Guess that makes 2 of us. Here's Larry discussing some of his stuff on another forum.


Now I'll address your head related questions: With the exception of blown applications, ports don't just flow one direction. Intake ports pulsate back and forth, and exhausts flow backwards too. This occors primarily at overlap, when the cylinder still has positive exhaust trying to exit the exhaust port ...where header back pressure is pushing backwards. Now the intake valve (which is larger in diameter) opens, and exhaust gasses seeking the path of least pressure take the easy way.....the intake port "exit". This is not a good thing because besides turning the intake port black "reversion" also contaminates the intake charge with inert gasses which will not burn again. My studies showed a direct correlation between low lift intake flow and reverse flow.....The better the low lift flow on an intake port, the better the tendency for reverse flow, or sucking exhaust. I designed my intake ports to not flow worth a [censored] at low lift, and also to not flow backwards.


Its obvious that if you can create enough inertia early on in the intake cycle then it will continue well past BDC. The irony here is some engines need more exhaust residual to improve the burnable mixture by increased vaporization so airflow dynamics are one thing and the chemistry of the burn is another.

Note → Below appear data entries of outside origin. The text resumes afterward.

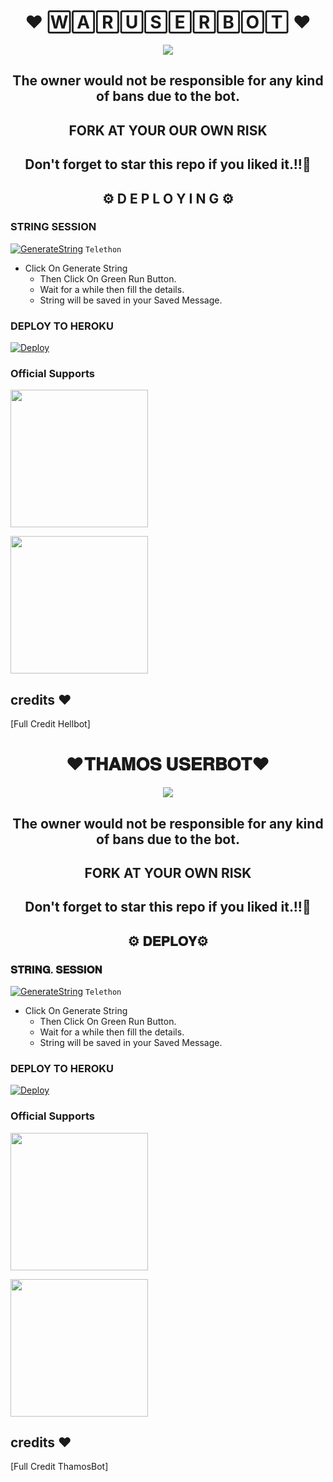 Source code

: <h1 align="center">❤️ 🅆🄰🅁🅄🅂🄴🅁🄱🄾🅃 ❤️</h1>

<p align="center">
  <img src="https://telegra.ph/file/4b0a3d49d8bf1e2e85fea.png">
</p>

  <h2 align= "center" >The owner would not be responsible for any kind of bans due to the bot.</h2>
  
<h2 align="center">FORK AT  YOUR OUR OWN RISK</h1>

<h2 align ="center">Don't forget to star this repo if you liked it.!!💝</h2>

<h2 align="center">⚙️ D E P L O Y I N G ⚙️</h2>




<h3>  STRING SESSION  </h3>
  
 
[![GenerateString](https://img.shields.io/badge/repl.it-generateString-yellowgreen)](https://generatestringsession.xabhish3k.repl.run) ``Telethon``


- Click On Generate String
    - Then Click On Green Run Button.
    - Wait for a while then fill the details.
    - String will be saved in your Saved Message.


<h3> DEPLOY TO HEROKU </h3>

[![Deploy](https://www.herokucdn.com/deploy/button.svg)](https://heroku.com/deploy)


### Official Supports

   <a href="https://t.me/waruserbot"><img src="https://img.shields.io/badge/Channel%20Support%3F-yes-green?&style=flat-square?&logo=telegram" width=220px></a></p>
   <a href="https://t.me/waruserbotsupport"><img src="https://img.shields.io/badge/Group%20Support%3F-yes-green?&style=flat-square?&logo=telegram" width=220px></a></p>



## credits ❤️

[Full Credit Hellbot]




<h1 align="center">❤️𝐓𝐇𝐀𝐌𝐎𝐒  𝐔𝐒𝐄𝐑𝐁𝐎𝐓❤️</h1>

<p align="center">
  <img src="https://telegra.ph/file/ce8efab574dd85199b3f3.jpg">
</p>

  <h2 align= "center" >The owner would not be responsible for any kind of bans due to the bot.</h2>
  
<h2 align="center"> FORK  AT  YOUR  OWN  RISK </h1>

<h2 align ="center">Don't forget to star this repo if you liked it.!!💝</h2>

<h2 align="center">⚙️ 𝐃𝐄𝐏𝐋𝐎𝐘⚙️</h2>




<h3>  𝐒𝐓𝐑𝐈𝐍𝐆. 𝐒𝐄𝐒𝐒𝐈𝐎𝐍  </h3>
  
 
[![GenerateString](https://img.shields.io/badge/repl.it-generateString-yellowgreen)](https://generatestringsession.xabhish3k.repl.run) ``Telethon``


- Click On Generate String
    - Then Click On Green Run Button.
    - Wait for a while then fill the details.
    - String will be saved in your Saved Message.


<h3> DEPLOY TO HEROKU </h3>

[![Deploy](https://www.herokucdn.com/deploy/button.svg)](https://heroku.com/deploy)


### Official Supports

   <a href="https://t.me/THAMOS_BOT"><img src="https://img.shields.io/badge/Channel%20Support%3F-yes-green?&style=flat-square?&logo=telegram" width=220px></a></p>
   <a href="https://t.me/THAMOS_BOT_SUPPORT"><img src="https://img.shields.io/badge/Group%20Support%3F-yes-green?&style=flat-square?&logo=telegram" width=220px></a></p>



## credits ❤️

[Full Credit ThamosBot]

Are you familiar with UDHarold?


At low engine RPM, an early exhaust opening HURTS bottom-end power. It could extract more torque from the crank, instead of blowing power out the exhaust pipe.
At low engine RPM. an early exhaust closing HELPS bottom-end power. It helps prevent reversion from contaminating the intake, and reduces fuel loss during overlap. At low-RPMs, it is the TIME of the exhaust overlap, not the number of degrees it has.
At high engine RPM, an early exhaust opening HELPS top-end power. The most important thing becomes the necessity of cleaning exhaust gasses out of the cylinder, to allow the maximum intake charge to get in.
Peak engine horsepower occurs when the exhaust cam can no longer let ALL the old exhaust gasses out, and some remain to hinder cylinder filling.
All these things occur with the intake on the same ICL.


I remember Larry Meaux discussing a Hemi engine once that had the most VE he had ever seen on his dyno. The problem was the intake charge was heading straight the exhaust port so it wasn't reflected in the power it was making or should have been making had it been contained in the cylinder and utilized.



Just more stuff to think about.





Last edited by hysteric; 10/07/23 07:49 PM.